On June 2, 2006, the Board of Directors granted options to purchase 800,000 shares of the Company’s common stock, at an exercise price of $1.70 per share, to certain Company employees. These options vest pro rata over a two-year period.

On May 12, 2006, The Board of Directors granted each Director a fully vested option to purchase 25,000 shares of the Company’s common stock at an exercise price of $1.75.

As part of their service agreements, on May 12, 2006, the Board of Directors granted options to John M. Holliman, III, Executive Chairman, and Randolph C. Steer, MD, Ph.D., President, to each purchase 200,000 shares of the Company’s common stock, at an exercise price of $1.75 per share. The options vest pro rata over a two-year period.

During the three months ended March 31, 2006, the Board of Directors granted employees options to purchase 584,000 shares of the Company’s common stock at exercise prices ranging from $4.73 to $5.39 per share. These options vest over a four-year period. On January 1, 2006, the Board of Directors also granted each Director a fully vested option to purchase 10,000 shares of the Company’s common stock at an exercise price of $4.90 per share.

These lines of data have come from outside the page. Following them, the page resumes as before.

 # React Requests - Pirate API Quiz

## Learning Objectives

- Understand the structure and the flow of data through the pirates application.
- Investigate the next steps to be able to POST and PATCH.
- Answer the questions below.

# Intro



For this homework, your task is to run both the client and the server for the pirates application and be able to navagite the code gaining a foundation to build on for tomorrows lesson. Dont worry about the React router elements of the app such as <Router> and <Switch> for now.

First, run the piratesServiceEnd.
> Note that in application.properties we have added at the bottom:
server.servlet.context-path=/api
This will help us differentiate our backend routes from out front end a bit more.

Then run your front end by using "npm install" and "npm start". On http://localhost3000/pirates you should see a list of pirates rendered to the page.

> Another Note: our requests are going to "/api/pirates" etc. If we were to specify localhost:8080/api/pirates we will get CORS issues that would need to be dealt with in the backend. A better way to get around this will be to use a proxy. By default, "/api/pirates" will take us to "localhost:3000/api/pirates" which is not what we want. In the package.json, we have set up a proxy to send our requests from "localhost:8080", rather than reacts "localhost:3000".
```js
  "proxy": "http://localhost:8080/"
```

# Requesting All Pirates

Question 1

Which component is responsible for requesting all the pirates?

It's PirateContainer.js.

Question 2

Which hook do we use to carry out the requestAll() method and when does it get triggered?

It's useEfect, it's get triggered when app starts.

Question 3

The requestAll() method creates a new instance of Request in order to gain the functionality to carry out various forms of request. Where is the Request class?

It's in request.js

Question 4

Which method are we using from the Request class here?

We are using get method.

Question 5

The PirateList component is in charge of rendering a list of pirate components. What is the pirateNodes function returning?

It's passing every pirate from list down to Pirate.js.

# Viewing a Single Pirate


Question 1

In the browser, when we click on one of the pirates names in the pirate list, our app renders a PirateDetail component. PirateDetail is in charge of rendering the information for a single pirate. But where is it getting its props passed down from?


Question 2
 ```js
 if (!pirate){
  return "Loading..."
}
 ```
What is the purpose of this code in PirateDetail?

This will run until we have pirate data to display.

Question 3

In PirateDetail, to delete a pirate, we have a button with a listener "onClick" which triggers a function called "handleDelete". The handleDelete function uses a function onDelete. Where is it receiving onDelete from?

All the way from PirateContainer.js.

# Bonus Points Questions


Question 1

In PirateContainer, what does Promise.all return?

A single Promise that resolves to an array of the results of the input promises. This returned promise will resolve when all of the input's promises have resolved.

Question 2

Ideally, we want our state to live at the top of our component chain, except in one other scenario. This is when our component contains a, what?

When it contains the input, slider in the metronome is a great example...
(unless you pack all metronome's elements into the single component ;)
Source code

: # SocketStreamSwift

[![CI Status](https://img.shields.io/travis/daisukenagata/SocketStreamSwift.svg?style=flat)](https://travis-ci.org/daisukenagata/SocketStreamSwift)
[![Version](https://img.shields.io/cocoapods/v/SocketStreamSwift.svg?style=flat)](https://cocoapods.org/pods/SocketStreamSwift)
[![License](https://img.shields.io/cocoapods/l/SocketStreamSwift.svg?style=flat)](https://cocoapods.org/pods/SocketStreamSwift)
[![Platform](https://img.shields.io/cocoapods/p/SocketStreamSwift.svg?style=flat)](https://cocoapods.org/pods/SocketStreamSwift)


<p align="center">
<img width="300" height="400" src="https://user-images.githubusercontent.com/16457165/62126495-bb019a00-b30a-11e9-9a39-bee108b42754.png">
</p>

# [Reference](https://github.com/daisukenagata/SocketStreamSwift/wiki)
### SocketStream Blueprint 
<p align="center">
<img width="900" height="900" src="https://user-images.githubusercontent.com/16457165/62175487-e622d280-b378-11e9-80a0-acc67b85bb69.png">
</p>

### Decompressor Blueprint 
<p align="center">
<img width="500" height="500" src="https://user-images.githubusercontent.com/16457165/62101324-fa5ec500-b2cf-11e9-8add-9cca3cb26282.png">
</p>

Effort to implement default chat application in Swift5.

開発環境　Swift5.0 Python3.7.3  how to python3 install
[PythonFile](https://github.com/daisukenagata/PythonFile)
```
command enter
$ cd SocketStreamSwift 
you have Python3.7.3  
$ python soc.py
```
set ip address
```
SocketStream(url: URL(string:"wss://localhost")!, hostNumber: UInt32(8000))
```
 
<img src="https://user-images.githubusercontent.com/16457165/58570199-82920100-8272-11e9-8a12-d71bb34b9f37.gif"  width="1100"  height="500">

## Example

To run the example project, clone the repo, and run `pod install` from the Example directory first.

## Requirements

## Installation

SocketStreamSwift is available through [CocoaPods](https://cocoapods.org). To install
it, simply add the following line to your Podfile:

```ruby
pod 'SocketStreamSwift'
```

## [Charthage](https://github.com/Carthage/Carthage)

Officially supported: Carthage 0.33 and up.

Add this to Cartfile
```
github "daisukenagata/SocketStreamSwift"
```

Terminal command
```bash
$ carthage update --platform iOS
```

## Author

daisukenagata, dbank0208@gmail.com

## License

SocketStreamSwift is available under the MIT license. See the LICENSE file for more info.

The Company used the Black-Scholes model with the following assumptions, to determine the total fair market value of $3,555,000 for options to purchase 1,994,000 shares of the Company’s common stock issued during the year ended December 31, 2006:

| | Three
months ended | Three
months ended |
| --- | --- | --- |
| | March
31, 2006 | June
30, 2006 |
| Risk
free interest rate | 4.8% | 5.2% |
| Volatility | 73% | 70% |
| Expected
term from vesting | 2.9
years | 2.9
years |
| Dividend
yield | 0% | 0% |

Using an estimated forfeiture rate of 5%, compensation cost recorded for the year ended December 31, 2006, for options issued in 2006, was $1,946,000. The options granted generally vest over a two to four-year period from the date of grant and, accordingly, the remaining unamortized cost at December 31, 2006 of approximately $1,609,000 will be amortized ratably over the period ending December 31, 2009, with an estimated weighted average period of one year.

2006 Restricted Stock

On May 12, 2006, the Shareholders of the Company approved the 2005 Equity Incentive Plan, which reserves an additional 2,000,000 shares of the Company’s common stock for equity incentive awards. In conjunction with the approval, on May 12, 2006, the Board of Directors of the Company awarded 117,750 shares of restricted stock, which are fully vested at December 31, 2006. All of the restricted stock awards had been conditionally awarded in 2005, subject to shareholder approval of the 2005 Equity Incentive Plan. Of the restricted shares awarded, 62,750 shares related to annual awards to the Board of Directors, and 55,000 shares were performance based awards to officers of the Company. The total fair market value of the grants, determined using the closing price of the Company’s common stock on the date of grant, was $206,000, which has been recognized as compensation cost in the year ended December 31, 2006.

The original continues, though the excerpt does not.